監護者とは、親権の一部(身上監護権)を有する者と定義されています。
簡単に言えば、子供を引き取り、生活を共にし、身の回りの世話をする人のことです。
親権は、身上監護権と財産管理権から構成されていますが、監護者は、身上監護権のうち子供の養育の権利と義務が認められています。
例えば、夫婦双方が親権を譲らない場合などに、親権者と監護者に分けて、それぞれが部分的に子供の責任を負うということができます。
親権者を父親と定め、監護者を母親と定めた場合、子どもは戸籍上父親の戸籍に残りますが、一方で、実際に引き取って子どもの面倒をみるのは母親ということになります。
子どもがまだ幼い場合や、親権をめぐる父母の対立が激しい場合にこのような方法をとることが考えられます。
もし、相手方との間で親権をめぐる対立が発生してしまった場合には、親権を譲って自分が監護者になる方法もあるのです。
あなたが子供と生活することを最も望み、あなたと生活した方が子供も幸せになれると思うなら、親権を放棄して監護者になり、子供との生活を優先した方がいい場合もあります。
1.監護者は、身上監護権のうち子供の養育の権利と義務が認められている。
2.親権者と監護者を分けることは可能であるが、ケースとしては少ない。
3.監護者になる場合は、取り決めを文書にして残す(書面を改めて作成しない場合、トラブルとなる可能性がある。)。
4.両親以外の第三者も監護者になれる。
離婚に際し、親権者は離婚届に記載する欄がありますが、監護者はありません。
離婚後のトラブルを避けるため、必ず書面に残しておいた方がよいでしょう。
協議離婚の場合は離婚合意書か公正証書を作成し、その中で監護者を定めておきましょう。
なお、監護者として子どもを養育する場合、親権者から養育費を支払ってもらう権利が発生しますので、それらも念頭においておく必要があります。
監護者は、親権者を選ぶ場合と異なり、離婚と同時に決めなければならないわけではありません。
離婚が成立した後も、父母の協議によって監護者を定めることができます。もし父母が協議で監護者を定めることができないときは、家庭裁判所に「子の監護者の指定」の調停または審判を申し立てることができます。

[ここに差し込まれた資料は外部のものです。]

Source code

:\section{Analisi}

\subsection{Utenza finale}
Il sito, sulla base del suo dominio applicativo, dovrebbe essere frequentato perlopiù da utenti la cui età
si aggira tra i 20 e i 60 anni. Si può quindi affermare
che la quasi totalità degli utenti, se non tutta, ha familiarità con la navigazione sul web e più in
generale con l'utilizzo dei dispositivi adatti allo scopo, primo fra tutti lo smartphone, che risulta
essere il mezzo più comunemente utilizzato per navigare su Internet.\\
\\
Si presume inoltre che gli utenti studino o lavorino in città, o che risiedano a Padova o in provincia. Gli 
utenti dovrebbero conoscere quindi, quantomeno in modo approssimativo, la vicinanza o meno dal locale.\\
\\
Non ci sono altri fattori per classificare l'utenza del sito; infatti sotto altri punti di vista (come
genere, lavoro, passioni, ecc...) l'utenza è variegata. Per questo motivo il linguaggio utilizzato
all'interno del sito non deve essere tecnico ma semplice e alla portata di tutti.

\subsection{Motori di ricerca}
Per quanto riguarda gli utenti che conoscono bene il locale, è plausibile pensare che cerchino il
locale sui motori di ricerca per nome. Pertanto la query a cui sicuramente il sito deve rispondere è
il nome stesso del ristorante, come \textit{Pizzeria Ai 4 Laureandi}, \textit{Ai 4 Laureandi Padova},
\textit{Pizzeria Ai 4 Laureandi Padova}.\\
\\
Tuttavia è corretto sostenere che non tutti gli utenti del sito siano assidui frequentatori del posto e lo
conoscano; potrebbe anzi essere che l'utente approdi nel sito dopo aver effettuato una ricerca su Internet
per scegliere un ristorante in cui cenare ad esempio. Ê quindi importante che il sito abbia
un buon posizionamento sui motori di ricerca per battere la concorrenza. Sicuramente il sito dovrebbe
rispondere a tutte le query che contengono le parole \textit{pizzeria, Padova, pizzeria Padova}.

一般的には、親権者でないもう一方の親を監護者に定めることが多いのですが、前述した通り、祖父母や親の兄弟姉妹、さらには児童福祉施設の長を監護者に定めることもできます。
親権者と監護者は本来一致するのが望ましいですが、子の利益とならないと考えられる場合は、監護者を変更することができます。

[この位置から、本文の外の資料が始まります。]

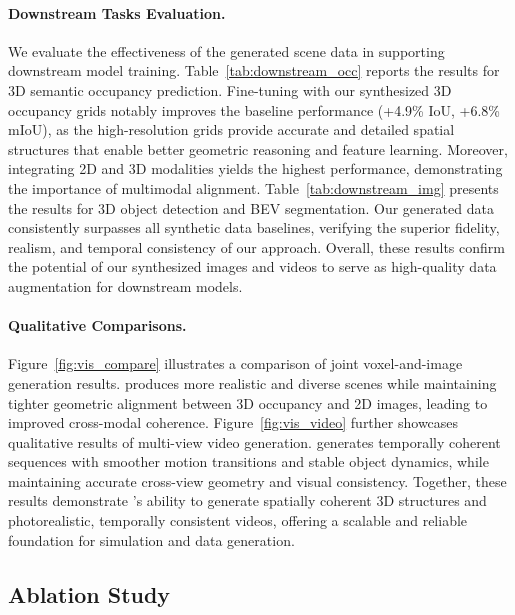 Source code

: \paragraph{Downstream Tasks Evaluation.}
We evaluate the effectiveness of the generated scene data in supporting downstream model training.
Table~\ref{tab:downstream_occ} reports the results for 3D semantic occupancy prediction. Fine-tuning with our synthesized 3D occupancy grids notably improves the baseline performance (+4.9\% IoU, +6.8\% mIoU), as the high-resolution grids provide accurate and detailed spatial structures that enable better geometric reasoning and feature learning.
Moreover, integrating 2D and 3D modalities yields the highest performance, demonstrating the importance of multimodal alignment.
Table~\ref{tab:downstream_img} presents the results for 3D object detection and BEV segmentation. Our generated data consistently surpasses all synthetic data baselines, verifying the superior fidelity, realism, and temporal consistency of our approach.
Overall, these results confirm the potential of our synthesized images and videos to serve as high-quality data augmentation for downstream models.

\paragraph{Qualitative Comparisons.}
Figure~\ref{fig:vis_compare} illustrates a comparison of joint voxel-and-image generation results. {\method} produces more realistic and diverse scenes while maintaining tighter geometric alignment between 3D occupancy and 2D images, leading to improved cross-modal coherence.
Figure~\ref{fig:vis_video} further showcases qualitative results of multi-view video generation. {\method} generates temporally coherent sequences with smoother motion transitions and stable object dynamics, while maintaining accurate cross-view geometry and visual consistency.
Together, these results demonstrate {\method}’s ability to generate spatially coherent 3D structures and photorealistic, temporally consistent videos, offering a scalable and reliable foundation for simulation and data generation.

\subsection{Ablation Study}
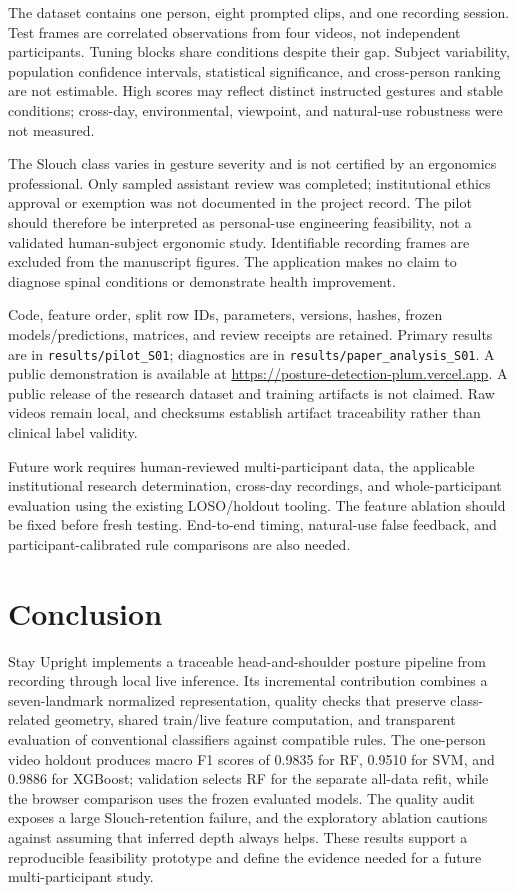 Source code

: \documentclass[conference]{IEEEtran}
\begin{document}
The dataset contains one person, eight prompted clips, and one recording session. Test frames are correlated observations from four videos, not independent participants. Tuning blocks share conditions despite their gap. Subject variability, population confidence intervals, statistical significance, and cross-person ranking are not estimable. High scores may reflect distinct instructed gestures and stable conditions; cross-day, environmental, viewpoint, and natural-use robustness were not measured.

The Slouch class varies in gesture severity and is not certified by an ergonomics professional. Only sampled assistant review was completed; institutional ethics approval or exemption was not documented in the project record. The pilot should therefore be interpreted as personal-use engineering feasibility, not a validated human-subject ergonomic study. Identifiable recording frames are excluded from the manuscript figures. The application makes no claim to diagnose spinal conditions or demonstrate health improvement.

Code, feature order, split row IDs, parameters, versions, hashes, frozen models/predictions, matrices, and review receipts are retained. Primary results are in \texttt{results/pilot\_S01}; diagnostics are in \texttt{results/paper\_analysis\_S01}. A public demonstration is available at \url{https://posture-detection-plum.vercel.app}. A public release of the research dataset and training artifacts is not claimed. Raw videos remain local, and checksums establish artifact traceability rather than clinical label validity.

Future work requires human-reviewed multi-participant data, the applicable institutional research determination, cross-day recordings, and whole-participant evaluation using the existing LOSO/holdout tooling. The feature ablation should be fixed before fresh testing. End-to-end timing, natural-use false feedback, and participant-calibrated rule comparisons are also needed.

\section{Conclusion}
Stay Upright implements a traceable head-and-shoulder posture pipeline from recording through local live inference. Its incremental contribution combines a seven-landmark normalized representation, quality checks that preserve class-related geometry, shared train/live feature computation, and transparent evaluation of conventional classifiers against compatible rules. The one-person video holdout produces macro F1 scores of 0.9835 for RF, 0.9510 for SVM, and 0.9886 for XGBoost; validation selects RF for the separate all-data refit, while the browser comparison uses the frozen evaluated models. The quality audit exposes a large Slouch-retention failure, and the exploratory ablation cautions against assuming that inferred depth always helps. These results support a reproducible feasibility prototype and define the evidence needed for a future multi-participant study.
\end{document}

親権者の変更のように家庭裁判所の許可は必要ありません。監護者は、父母の協議により決定できますし、戸籍の届出を行う必要もありません。
親権をめぐる争いが生じた場合には、自分が親権者になることにこだわって争いを行うのではなく、子の幸福を最優先にし、監護者として子どもの養育を行うことを選択する途もあります。親権者の変更について相談を受けることもありますが、監護者の制度を利用すると円満に解決できることが多いです。